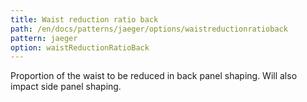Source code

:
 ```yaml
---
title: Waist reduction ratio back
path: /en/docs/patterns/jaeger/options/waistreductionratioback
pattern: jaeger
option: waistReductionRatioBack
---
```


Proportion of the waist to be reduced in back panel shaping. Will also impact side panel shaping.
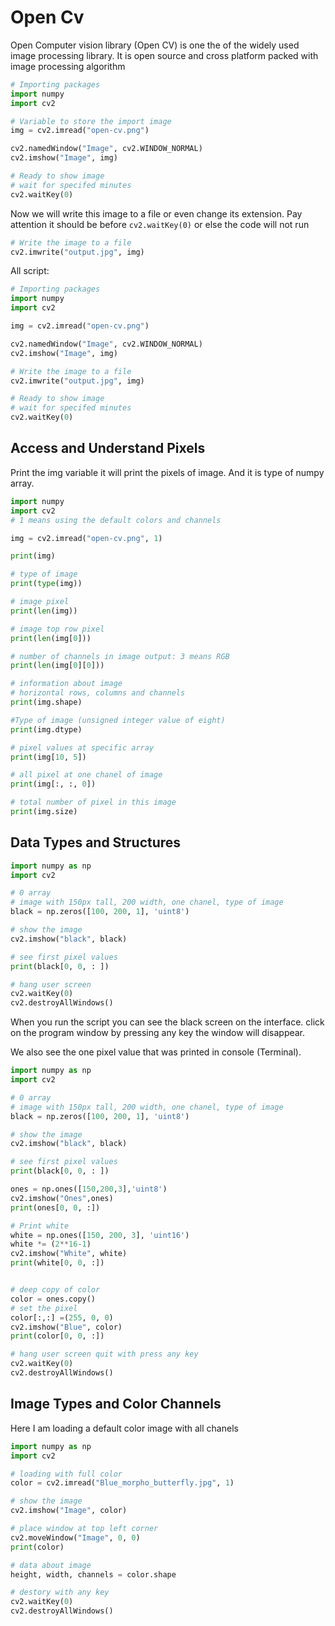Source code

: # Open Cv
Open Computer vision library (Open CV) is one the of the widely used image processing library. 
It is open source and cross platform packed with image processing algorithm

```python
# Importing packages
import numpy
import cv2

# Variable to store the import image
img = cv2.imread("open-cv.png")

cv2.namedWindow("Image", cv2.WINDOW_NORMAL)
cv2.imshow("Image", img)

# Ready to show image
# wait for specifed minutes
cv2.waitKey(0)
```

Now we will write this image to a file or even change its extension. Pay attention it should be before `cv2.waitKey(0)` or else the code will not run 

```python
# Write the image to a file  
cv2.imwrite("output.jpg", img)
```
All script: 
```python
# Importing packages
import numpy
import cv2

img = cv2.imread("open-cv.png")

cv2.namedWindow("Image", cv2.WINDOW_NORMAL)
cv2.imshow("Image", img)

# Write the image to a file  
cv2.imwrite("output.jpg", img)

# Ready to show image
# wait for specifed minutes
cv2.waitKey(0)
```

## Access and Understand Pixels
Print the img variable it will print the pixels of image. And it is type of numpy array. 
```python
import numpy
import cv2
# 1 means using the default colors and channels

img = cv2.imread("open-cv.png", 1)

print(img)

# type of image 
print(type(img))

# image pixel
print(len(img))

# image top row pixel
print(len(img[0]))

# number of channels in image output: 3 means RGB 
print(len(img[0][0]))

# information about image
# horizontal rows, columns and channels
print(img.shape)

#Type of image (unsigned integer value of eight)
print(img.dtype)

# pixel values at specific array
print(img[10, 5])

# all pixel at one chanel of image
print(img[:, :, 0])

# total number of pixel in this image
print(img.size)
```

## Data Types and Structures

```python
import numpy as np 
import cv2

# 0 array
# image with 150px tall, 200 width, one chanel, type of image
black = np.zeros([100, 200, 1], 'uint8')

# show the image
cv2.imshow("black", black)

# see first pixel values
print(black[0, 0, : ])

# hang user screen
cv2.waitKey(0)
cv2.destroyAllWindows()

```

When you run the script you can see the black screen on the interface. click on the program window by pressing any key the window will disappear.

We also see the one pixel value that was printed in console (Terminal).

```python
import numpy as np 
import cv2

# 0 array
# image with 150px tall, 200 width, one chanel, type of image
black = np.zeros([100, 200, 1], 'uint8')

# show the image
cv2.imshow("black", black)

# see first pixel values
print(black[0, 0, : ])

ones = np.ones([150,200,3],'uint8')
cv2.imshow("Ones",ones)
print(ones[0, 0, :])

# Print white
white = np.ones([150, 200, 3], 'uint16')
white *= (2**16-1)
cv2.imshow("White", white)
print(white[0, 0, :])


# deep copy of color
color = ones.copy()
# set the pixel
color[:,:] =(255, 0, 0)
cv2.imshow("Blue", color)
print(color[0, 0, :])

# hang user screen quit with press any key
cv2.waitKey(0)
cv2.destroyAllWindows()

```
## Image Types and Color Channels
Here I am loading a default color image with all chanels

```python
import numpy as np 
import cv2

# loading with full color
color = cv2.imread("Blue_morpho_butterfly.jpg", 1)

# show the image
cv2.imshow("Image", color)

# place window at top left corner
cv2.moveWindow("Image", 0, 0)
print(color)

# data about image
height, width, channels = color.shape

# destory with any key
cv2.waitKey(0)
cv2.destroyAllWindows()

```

* * * *

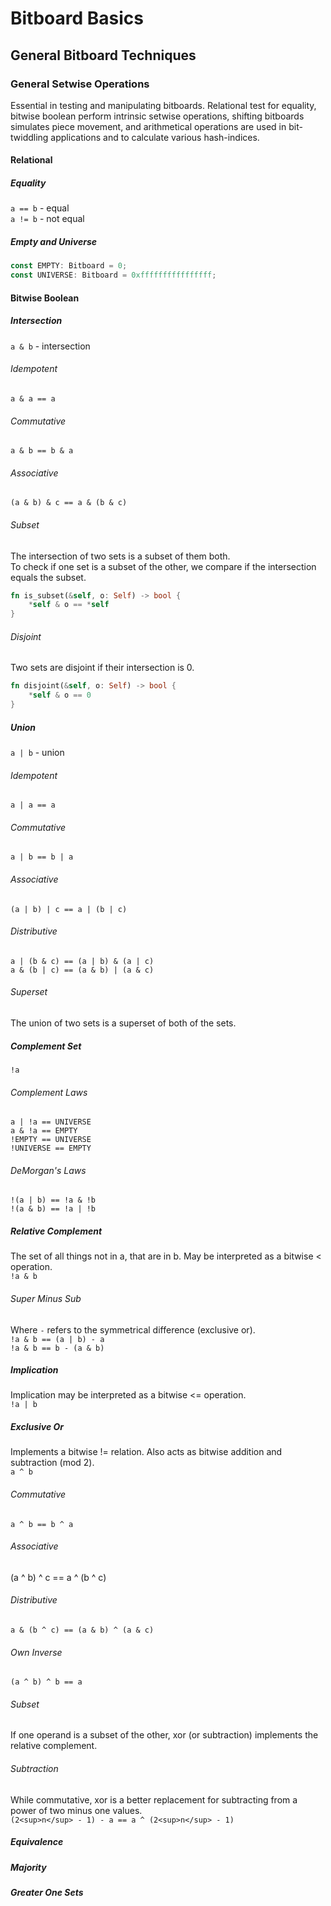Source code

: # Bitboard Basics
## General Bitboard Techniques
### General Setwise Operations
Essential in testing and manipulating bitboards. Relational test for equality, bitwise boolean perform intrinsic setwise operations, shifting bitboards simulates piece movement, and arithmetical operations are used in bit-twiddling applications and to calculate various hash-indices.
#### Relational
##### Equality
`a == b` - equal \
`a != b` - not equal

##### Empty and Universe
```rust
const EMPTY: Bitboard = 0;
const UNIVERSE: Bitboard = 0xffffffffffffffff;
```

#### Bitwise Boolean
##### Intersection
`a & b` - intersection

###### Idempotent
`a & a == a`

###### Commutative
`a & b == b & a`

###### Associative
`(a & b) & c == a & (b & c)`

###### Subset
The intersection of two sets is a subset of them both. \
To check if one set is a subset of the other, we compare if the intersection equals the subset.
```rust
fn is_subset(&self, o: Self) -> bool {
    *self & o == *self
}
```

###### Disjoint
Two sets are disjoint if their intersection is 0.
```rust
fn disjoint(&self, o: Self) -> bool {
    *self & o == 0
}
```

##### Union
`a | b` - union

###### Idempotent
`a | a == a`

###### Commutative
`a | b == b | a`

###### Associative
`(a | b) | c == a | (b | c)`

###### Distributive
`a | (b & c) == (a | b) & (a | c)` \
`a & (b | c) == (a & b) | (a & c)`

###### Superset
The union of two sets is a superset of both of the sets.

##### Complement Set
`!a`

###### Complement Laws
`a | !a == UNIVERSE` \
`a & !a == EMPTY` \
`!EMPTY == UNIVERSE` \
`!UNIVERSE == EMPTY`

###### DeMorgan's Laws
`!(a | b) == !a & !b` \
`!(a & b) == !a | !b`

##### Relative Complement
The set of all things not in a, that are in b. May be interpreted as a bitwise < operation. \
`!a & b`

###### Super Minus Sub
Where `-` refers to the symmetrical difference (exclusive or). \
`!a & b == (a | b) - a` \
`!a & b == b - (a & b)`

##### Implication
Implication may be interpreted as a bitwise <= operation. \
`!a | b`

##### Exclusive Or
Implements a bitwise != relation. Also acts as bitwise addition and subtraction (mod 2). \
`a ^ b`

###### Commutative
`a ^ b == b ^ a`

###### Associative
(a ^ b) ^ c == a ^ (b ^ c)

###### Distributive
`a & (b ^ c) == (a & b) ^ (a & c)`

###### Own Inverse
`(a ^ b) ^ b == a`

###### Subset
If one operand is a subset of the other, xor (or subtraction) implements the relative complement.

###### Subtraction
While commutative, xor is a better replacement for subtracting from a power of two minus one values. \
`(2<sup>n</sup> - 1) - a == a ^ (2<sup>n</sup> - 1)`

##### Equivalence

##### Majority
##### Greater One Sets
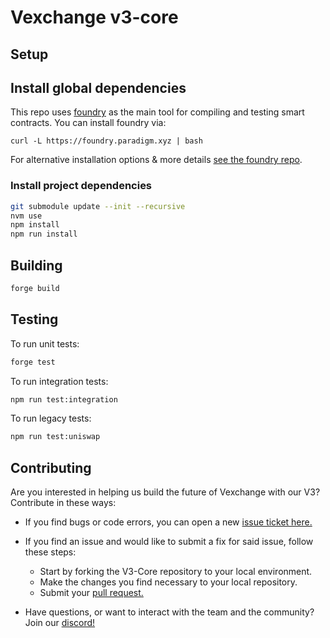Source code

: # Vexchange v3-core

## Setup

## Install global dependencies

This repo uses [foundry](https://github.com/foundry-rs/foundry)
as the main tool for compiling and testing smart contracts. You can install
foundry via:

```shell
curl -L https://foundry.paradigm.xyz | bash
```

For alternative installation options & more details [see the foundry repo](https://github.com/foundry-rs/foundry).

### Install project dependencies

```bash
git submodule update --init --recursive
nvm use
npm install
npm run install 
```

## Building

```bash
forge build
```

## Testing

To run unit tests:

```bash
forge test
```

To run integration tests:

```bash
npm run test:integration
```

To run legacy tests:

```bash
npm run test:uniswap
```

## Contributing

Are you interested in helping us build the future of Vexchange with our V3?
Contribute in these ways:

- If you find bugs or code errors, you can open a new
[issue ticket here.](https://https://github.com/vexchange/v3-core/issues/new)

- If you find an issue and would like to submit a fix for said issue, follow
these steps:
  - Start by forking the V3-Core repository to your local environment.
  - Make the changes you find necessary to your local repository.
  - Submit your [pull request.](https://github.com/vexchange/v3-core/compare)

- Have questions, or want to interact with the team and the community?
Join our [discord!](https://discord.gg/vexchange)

* * * *

● WHAT YOU SHOULD DO:
Retype the portion of the data above that starts on the line with "Are you interested" and finishes on the line with "Join our [discord!](https://discord.gg/vexchange)", including both of those lines.

● ANSWER SECTION:
Are you interested in helping us build the future of Vexchange with our V3?
Contribute in these ways:

- If you find bugs or code errors, you can open a new
[issue ticket here.](https://https://github.com/vexchange/v3-core/issues/new)

- If you find an issue and would like to submit a fix for said issue, follow
these steps:
  - Start by forking the V3-Core repository to your local environment.
  - Make the changes you find necessary to your local repository.
  - Submit your [pull request.](https://github.com/vexchange/v3-core/compare)

- Have questions, or want to interact with the team and the community?
Join our [discord!](https://discord.gg/vexchange)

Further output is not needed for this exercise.